Confirmatory MIRT. A binary matrix \(Q \in \{0, 1\}^{N \times D}\) encodes which skills each route exercises, set by domain knowledge: \(Q_{n,d} = 1\) if route \(n\) requires skill \(d\). The corresponding \(\alpha_{n,d}\) is forced to zero whenever \(Q_{n,d} = 0\). The construction goes back to Tatsuoka’s rule-space framework [8]. Sufficient sparsity in \(Q\) pins the rotation, and each surviving axis means what its column of \(Q\) says it means.

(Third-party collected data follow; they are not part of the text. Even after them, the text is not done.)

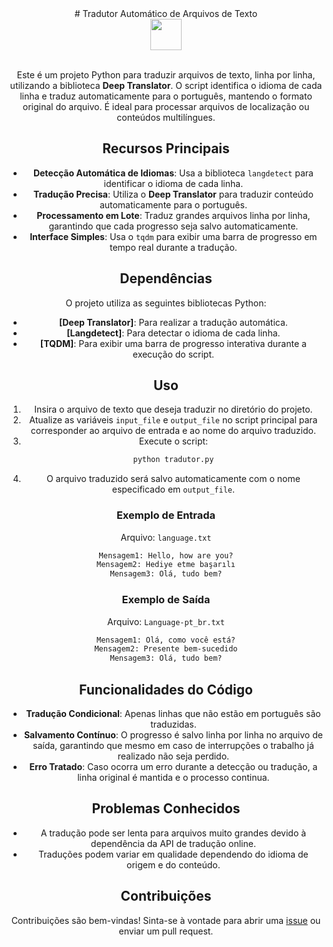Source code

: <center># Tradutor Automático de Arquivos de Texto<center>
<div align="center">
    <img src="https://cdn.jsdelivr.net/gh/devicons/devicon@latest/icons/python/python-original.svg" width="50" height="50" /><br>
    <br>
</div>

Este é um projeto Python para traduzir arquivos de texto, linha por linha, utilizando a biblioteca **Deep Translator**. O script identifica o idioma de cada linha e traduz automaticamente para o português, mantendo o formato original do arquivo. É ideal para processar arquivos de localização ou conteúdos multilíngues.

## Recursos Principais
- **Detecção Automática de Idiomas**: Usa a biblioteca `langdetect` para identificar o idioma de cada linha.
- **Tradução Precisa**: Utiliza o **Deep Translator** para traduzir conteúdo automaticamente para o português.
- **Processamento em Lote**: Traduz grandes arquivos linha por linha, garantindo que cada progresso seja salvo automaticamente.
- **Interface Simples**: Usa o `tqdm` para exibir uma barra de progresso em tempo real durante a tradução.

## Dependências
O projeto utiliza as seguintes bibliotecas Python:

- **[Deep Translator]**: Para realizar a tradução automática.
- **[Langdetect]**: Para detectar o idioma de cada linha.
- **[TQDM]**: Para exibir uma barra de progresso interativa durante a execução do script.

## Uso
1. Insira o arquivo de texto que deseja traduzir no diretório do projeto.
2. Atualize as variáveis `input_file` e `output_file` no script principal para corresponder ao arquivo de entrada e ao nome do arquivo traduzido.
3. Execute o script:
   ```bash
   python tradutor.py
   ```
4. O arquivo traduzido será salvo automaticamente com o nome especificado em `output_file`.

### Exemplo de Entrada
Arquivo: `language.txt`
```txt
Mensagem1: Hello, how are you?
Mensagem2: Hediye etme başarılı
Mensagem3: Olá, tudo bem?
```

### Exemplo de Saída
Arquivo: `Language-pt_br.txt`
```txt
Mensagem1: Olá, como você está?
Mensagem2: Presente bem-sucedido
Mensagem3: Olá, tudo bem?
```

## Funcionalidades do Código
- **Tradução Condicional**: Apenas linhas que não estão em português são traduzidas.
- **Salvamento Contínuo**: O progresso é salvo linha por linha no arquivo de saída, garantindo que mesmo em caso de interrupções o trabalho já realizado não seja perdido.
- **Erro Tratado**: Caso ocorra um erro durante a detecção ou tradução, a linha original é mantida e o processo continua.

## Problemas Conhecidos
- A tradução pode ser lenta para arquivos muito grandes devido à dependência da API de tradução online.
- Traduções podem variar em qualidade dependendo do idioma de origem e do conteúdo.

## Contribuições
Contribuições são bem-vindas! Sinta-se à vontade para abrir uma [issue](https://github.com/moisesferreirajj/Tradutor-Python) ou enviar um pull request.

Exploratory MIRT. Leave the discriminations unconstrained and interpret the recovered axes post-hoc, with no guarantee they will line up with nameable skills [3].

11.7. References#

[1]

R. Lin, T. A. Louis, S. M. Paddock, and G. Ridgeway. Loss function based ranking in two-stage, hierarchical models. Bayesian Analysis, 1(4):915–946, 2006.

[2]

X. Jia, Z. Yang, Q. Li, Z. Zhang, and J. Yan. Bench2Drive: towards multi-ability benchmarking of closed-loop end-to-end autonomous driving. In NeurIPS Datasets and Benchmarks Track. 2024. arXiv:2406.03877.

[3] (1,2,3,4)

M. D. Reckase. Multidimensional Item Response Theory. Statistics for Social and Behavioral Sciences. Springer, 2009. doi:10.1007/978-0-387-89976-3.

[4]

D. M. Bolt and V. F. Lall. Estimation of compensatory and noncompensatory multidimensional item response models using Markov chain Monte Carlo. Applied Psychological Measurement, 27(6):395–414, 2003. doi:10.1177/0146621603258350.

[5]

J. L. Horn. A rationale and test for the number of factors in factor analysis. Psychometrika, 30(2):179–185, 1965. doi:10.1007/BF02289447.

[6]

K. Deb, A. Pratap, S. Agarwal, and T. Meyarivan. A fast and elitist multiobjective genetic algorithm: NSGA-II. IEEE Transactions on Evolutionary Computation, 6(2):182–197, 2002. doi:10.1109/4235.996017.

[7]

S. Rojas-Gonzalez, J. Branke, and I. Van Nieuwenhuyse. Efficient computation of probabilistic dominance in multi-objective optimization. ACM Transactions on Evolutionary Learning and Optimization, 2021. doi:10.1145/3469801.

[8]

K. K. Tatsuoka. Rule space: an approach for dealing with misconceptions based on item response theory. Journal of Educational Measurement, 20(4):345–354, 1983. doi:10.1111/j.1745-3984.1983.tb00212.x.